[Recorded data]
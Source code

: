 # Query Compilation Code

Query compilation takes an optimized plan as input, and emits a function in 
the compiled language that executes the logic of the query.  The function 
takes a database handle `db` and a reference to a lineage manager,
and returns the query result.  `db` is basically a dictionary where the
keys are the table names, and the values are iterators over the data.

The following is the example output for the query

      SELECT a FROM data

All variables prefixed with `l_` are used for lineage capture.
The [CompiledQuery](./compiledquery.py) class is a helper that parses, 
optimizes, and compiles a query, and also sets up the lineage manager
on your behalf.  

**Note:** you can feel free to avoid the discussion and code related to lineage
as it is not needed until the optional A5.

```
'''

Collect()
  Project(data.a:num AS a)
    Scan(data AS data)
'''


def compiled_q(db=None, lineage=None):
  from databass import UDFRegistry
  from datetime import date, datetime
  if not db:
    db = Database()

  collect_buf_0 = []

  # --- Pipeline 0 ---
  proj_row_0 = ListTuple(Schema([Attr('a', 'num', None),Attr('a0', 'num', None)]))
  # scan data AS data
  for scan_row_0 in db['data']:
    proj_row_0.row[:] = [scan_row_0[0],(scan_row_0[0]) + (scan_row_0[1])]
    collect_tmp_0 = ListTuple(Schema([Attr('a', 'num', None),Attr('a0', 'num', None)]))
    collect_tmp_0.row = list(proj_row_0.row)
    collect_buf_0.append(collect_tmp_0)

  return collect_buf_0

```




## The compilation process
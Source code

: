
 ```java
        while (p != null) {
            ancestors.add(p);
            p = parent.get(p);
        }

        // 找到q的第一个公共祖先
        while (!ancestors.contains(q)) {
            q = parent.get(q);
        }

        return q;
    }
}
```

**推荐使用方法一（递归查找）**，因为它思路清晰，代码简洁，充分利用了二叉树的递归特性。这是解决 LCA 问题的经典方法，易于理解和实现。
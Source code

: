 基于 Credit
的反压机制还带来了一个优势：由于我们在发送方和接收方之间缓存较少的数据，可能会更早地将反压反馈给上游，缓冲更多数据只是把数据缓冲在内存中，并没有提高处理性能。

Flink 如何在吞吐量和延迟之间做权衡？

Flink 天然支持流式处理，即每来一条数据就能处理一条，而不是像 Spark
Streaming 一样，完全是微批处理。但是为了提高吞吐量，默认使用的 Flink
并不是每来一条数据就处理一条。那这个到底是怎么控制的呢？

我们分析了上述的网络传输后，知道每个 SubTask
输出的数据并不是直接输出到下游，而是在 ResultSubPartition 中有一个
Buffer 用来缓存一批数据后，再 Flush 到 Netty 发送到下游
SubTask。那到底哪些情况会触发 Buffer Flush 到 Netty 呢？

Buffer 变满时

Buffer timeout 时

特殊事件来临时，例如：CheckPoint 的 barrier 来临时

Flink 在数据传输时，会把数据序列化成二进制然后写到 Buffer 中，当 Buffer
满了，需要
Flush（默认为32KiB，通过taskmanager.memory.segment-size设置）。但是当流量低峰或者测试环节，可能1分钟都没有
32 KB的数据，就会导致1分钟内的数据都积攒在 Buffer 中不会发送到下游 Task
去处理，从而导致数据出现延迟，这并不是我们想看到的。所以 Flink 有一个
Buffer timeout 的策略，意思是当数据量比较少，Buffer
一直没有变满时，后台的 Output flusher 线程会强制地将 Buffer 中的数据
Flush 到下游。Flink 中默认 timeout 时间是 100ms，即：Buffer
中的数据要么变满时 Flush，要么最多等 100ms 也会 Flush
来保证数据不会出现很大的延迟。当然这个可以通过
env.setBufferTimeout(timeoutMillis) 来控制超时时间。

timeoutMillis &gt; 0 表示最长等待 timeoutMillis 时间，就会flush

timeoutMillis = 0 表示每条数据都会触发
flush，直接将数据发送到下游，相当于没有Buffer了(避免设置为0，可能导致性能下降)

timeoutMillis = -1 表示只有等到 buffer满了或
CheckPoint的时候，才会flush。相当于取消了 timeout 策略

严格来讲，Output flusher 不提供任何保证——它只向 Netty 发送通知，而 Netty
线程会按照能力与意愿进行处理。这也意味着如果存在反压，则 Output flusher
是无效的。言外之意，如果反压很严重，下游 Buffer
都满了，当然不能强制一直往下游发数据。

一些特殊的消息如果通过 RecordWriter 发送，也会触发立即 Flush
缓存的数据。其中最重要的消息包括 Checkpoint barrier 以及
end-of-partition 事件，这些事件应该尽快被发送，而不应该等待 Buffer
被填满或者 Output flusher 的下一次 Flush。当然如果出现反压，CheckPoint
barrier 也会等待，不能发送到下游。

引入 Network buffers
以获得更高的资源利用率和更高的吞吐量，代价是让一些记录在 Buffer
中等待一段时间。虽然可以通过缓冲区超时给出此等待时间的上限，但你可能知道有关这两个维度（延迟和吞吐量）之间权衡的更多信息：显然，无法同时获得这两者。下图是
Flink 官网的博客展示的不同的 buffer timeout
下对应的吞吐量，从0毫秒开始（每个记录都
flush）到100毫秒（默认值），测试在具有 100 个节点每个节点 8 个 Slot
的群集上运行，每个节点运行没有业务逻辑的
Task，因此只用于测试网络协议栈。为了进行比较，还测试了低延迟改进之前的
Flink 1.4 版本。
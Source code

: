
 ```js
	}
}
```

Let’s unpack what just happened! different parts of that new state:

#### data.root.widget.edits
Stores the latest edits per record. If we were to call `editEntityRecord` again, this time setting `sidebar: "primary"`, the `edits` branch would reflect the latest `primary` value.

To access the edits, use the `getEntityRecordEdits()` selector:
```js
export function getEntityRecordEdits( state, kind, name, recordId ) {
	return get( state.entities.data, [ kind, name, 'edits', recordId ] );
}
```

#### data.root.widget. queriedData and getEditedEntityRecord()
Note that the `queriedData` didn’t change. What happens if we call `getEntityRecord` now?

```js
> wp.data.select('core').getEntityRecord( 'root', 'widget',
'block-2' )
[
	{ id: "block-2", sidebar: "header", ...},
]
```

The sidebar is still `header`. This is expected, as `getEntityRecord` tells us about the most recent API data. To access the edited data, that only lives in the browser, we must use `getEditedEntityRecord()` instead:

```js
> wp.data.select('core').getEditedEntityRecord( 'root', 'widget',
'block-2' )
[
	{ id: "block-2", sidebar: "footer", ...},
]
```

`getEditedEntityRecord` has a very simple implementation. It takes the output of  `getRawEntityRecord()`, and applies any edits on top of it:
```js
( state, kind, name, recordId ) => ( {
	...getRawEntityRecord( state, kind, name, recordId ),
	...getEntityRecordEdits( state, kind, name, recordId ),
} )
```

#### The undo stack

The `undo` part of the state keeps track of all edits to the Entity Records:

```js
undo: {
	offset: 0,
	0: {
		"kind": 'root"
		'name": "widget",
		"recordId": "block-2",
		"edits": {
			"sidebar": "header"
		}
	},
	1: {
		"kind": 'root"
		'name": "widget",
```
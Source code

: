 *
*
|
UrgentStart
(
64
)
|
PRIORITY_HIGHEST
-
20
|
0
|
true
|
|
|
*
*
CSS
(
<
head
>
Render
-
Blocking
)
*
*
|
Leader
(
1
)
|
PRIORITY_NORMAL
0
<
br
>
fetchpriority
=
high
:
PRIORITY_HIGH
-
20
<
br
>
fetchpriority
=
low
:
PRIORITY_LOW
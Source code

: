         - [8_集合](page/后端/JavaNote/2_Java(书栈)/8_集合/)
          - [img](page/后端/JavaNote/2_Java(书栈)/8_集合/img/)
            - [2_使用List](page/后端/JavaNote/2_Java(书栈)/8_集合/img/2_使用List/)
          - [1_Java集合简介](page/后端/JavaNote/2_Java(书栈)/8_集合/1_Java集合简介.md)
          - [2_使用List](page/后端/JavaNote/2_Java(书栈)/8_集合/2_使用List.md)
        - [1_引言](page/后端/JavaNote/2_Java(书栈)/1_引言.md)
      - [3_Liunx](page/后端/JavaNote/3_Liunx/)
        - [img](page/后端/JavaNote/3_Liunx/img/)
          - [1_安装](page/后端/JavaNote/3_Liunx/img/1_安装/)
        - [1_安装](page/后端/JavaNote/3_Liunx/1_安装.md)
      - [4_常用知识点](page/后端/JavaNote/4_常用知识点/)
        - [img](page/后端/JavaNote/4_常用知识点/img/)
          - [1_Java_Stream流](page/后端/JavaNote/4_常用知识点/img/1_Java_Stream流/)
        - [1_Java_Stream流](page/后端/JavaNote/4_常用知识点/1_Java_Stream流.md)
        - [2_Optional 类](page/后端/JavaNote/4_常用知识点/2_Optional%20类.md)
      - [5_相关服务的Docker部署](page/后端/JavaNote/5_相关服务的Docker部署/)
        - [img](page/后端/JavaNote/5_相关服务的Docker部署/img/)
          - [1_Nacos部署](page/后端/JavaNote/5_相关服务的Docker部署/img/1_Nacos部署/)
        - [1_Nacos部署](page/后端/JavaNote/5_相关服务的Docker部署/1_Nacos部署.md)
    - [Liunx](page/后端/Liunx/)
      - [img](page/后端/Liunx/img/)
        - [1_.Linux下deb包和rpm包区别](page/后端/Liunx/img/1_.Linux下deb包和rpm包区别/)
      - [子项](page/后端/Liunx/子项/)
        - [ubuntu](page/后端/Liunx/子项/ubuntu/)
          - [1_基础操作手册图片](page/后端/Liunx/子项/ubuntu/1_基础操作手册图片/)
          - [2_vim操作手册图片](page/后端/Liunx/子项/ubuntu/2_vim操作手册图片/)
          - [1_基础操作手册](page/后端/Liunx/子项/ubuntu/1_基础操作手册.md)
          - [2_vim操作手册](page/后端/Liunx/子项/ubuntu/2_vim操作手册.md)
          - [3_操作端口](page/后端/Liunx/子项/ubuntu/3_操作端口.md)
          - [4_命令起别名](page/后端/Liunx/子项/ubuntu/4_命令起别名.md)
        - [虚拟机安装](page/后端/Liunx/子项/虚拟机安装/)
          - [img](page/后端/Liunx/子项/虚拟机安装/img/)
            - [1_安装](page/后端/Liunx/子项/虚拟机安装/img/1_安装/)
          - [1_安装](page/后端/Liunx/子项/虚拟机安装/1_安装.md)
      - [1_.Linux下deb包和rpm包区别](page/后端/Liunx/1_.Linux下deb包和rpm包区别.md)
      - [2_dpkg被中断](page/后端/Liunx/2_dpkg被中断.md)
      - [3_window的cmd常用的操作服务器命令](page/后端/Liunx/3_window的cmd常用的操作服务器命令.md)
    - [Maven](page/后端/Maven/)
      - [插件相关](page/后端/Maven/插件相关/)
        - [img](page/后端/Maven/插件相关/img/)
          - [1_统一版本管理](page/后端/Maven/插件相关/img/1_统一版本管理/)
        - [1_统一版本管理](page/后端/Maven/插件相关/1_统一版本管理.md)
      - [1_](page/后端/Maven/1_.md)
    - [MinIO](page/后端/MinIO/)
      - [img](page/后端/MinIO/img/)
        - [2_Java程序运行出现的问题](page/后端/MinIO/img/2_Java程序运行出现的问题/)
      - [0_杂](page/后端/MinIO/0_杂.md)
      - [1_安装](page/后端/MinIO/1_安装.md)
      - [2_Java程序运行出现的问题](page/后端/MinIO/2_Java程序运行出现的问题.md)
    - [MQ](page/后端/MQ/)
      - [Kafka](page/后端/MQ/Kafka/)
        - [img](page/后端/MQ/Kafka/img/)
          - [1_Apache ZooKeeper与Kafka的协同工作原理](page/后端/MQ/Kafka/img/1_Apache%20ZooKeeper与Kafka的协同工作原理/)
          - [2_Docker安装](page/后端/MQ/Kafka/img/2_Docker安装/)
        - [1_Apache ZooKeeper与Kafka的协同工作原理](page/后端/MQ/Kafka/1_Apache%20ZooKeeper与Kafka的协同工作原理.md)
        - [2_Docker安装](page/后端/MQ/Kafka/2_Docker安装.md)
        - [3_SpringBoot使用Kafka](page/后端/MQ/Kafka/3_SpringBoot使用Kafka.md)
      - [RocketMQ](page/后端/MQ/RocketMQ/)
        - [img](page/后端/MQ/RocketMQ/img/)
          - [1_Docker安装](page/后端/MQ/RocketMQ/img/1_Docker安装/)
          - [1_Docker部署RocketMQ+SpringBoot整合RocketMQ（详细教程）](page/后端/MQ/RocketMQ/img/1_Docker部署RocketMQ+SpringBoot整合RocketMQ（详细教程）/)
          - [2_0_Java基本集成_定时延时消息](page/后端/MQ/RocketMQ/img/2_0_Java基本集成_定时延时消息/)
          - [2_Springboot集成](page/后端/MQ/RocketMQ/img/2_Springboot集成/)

-- Exercise goal --
The answer must hold only the lines from the first line of the data through the line bearing "takes a database", returned exactly.

-- Response area --
Source code

: # Query Compilation Code

Query compilation takes an optimized plan as input, and emits a function in 
the compiled language that executes the logic of the query.  The function 
takes a database handle `db` and a reference to a lineage manager,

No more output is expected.